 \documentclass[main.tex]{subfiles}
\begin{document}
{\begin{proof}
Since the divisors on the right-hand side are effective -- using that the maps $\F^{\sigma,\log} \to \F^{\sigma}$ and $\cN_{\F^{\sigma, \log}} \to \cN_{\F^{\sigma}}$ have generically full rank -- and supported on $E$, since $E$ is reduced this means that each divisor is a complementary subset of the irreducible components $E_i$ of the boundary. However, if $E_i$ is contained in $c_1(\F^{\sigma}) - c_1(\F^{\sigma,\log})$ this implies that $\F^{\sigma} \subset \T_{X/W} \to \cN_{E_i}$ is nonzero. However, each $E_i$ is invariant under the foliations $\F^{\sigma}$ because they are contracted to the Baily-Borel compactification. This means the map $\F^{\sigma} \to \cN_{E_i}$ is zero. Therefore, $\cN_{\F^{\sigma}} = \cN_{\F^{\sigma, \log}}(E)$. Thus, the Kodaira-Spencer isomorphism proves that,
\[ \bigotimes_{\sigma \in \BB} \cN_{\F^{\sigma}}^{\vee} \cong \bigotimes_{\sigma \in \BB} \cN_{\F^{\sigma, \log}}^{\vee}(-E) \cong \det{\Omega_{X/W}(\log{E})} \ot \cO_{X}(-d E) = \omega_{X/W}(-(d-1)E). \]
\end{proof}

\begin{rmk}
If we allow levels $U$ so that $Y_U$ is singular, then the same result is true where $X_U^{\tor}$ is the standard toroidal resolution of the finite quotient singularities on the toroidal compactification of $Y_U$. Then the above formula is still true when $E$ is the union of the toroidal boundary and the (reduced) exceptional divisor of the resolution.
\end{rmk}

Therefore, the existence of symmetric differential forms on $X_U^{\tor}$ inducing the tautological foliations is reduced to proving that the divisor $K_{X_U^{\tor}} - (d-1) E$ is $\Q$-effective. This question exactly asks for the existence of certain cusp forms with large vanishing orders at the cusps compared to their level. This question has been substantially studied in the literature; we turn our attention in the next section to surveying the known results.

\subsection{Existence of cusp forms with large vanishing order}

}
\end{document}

++++++++

Exercise prompt: Each line containing the word "begin" must be pulled from the listing and copied.

Written reply:
\begin{document}
{\begin{proof}
\begin{rmk}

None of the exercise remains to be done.